23 octubre | Jóvenes
«Como está escrito: “No hay justo, ni aun uno”» (Rom. 3: 10).
Lucas vivía recluido dentro de su casa. Muy pocas personas tenían la oportunidad de ver el rostro de ese joven talentoso. «Mi hijo es un excelente cantante, pero la vergüenza no le permite ejercer su don en público», confesó la madre del joven. Le daba vergüenza mostrar su rostro. ¿Por qué? El rostro de este joven estaba marcado por una cicatriz que tenía mucha historia que contar.
Cuando hablé con Lucas por primera vez, pensé que me encontraría con una persona malhumorada, deprimida y tal vez incluso agresiva. Aunque la marca inusual en su rostro llamaba la atención a primera vista, detrás de esa cicatriz había una persona alegre y juguetona. A pesar de nuestros intentos por ayudarlo, afirmaba que nadie podía cambiar su situación, solo Dios. Según él, llevaba marcas del pecado que evidenciaban su conducta desobediente.
Acostumbrado a una vida doble y oculta, siempre que estaba solo se daba a las drogas, al alcohol, y frecuentaba lugares inapropiados. En una de esas aventuras, se vio envuelto en una pelea. Desde ese día, tiene una gran cicatriz en la cara. «Sé que Dios puede perdonarme, pero nunca me perdonaré a mí mismo por esto», confesó el joven, bastante desilusionado consigo mismo.
El diálogo con este joven me hizo reflexionar sobre la situación de muchos hoy en día.

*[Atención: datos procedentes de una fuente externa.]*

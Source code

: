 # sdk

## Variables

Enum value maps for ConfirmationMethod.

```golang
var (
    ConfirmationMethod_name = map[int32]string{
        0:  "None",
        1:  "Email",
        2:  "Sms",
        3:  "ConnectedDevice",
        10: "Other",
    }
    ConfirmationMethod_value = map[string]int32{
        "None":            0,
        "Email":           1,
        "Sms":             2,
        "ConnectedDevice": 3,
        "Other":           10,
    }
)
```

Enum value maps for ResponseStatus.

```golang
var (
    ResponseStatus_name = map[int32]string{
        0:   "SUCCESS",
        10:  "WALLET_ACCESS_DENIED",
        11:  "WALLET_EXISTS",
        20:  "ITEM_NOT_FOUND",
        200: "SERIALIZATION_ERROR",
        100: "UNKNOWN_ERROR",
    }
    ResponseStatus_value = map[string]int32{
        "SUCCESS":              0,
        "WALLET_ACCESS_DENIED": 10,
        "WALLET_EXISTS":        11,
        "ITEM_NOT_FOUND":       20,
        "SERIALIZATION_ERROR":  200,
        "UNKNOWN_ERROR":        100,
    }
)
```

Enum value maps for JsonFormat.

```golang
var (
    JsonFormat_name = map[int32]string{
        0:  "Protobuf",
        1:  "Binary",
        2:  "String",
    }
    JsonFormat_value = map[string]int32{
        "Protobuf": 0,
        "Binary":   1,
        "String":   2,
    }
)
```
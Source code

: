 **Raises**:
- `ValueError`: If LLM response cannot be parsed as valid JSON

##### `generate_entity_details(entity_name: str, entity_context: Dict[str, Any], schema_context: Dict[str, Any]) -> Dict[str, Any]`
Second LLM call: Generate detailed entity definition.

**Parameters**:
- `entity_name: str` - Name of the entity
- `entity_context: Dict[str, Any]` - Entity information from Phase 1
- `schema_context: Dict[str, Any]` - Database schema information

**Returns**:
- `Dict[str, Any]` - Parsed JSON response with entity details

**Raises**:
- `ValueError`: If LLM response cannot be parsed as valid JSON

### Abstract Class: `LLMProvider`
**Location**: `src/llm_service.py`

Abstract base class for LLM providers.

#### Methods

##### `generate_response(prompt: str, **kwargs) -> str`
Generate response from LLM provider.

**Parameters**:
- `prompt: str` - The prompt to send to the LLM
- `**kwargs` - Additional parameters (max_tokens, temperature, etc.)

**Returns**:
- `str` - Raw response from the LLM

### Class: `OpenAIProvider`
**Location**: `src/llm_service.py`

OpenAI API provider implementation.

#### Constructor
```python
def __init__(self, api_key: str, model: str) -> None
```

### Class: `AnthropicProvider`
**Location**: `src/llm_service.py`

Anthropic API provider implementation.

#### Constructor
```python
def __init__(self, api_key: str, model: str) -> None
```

Todos tenemos una naturaleza pecaminosa que nos impulsa hacia el mal. Esta es la mayor marca del pecado en el corazón humano. La raíz del pecado es un corazón y una mente corruptos.
Debido a este «tatuaje» en nuestra esencia, terribles y eternas marcas quedaron grabadas en el cuerpo de Cristo. En sus manos y pies, podrá verse para siempre el precio del pecado. El Señor lo pagó para que se realizara una cirugía correctiva en el interior de todo ser humano. Es una «cirugía plástica» para quitar la marca del pecado en nosotros. Jesús llevó sobre sí la mayor de todas las cicatrices para que podamos vivir en paz.
Cuando permitimos que la gracia de Jesús nos cubra y nos justifique de todo pecado, ya no hay más condenación (Rom. 8: 1). Ya no tenemos por qué escondernos, ni siquiera si llevamos cicatrices físicas de un pasado oscuro. Estas ya no testifican sobre nuestro pecado, sino sobre el tamaño de la gracia que nos alcanzó.
Cada vez que sientas vergüenza de tus «cicatrices», mira las manos y los pies de Jesús, y encontrarás esperanza y fuerza para vivir y ser feliz.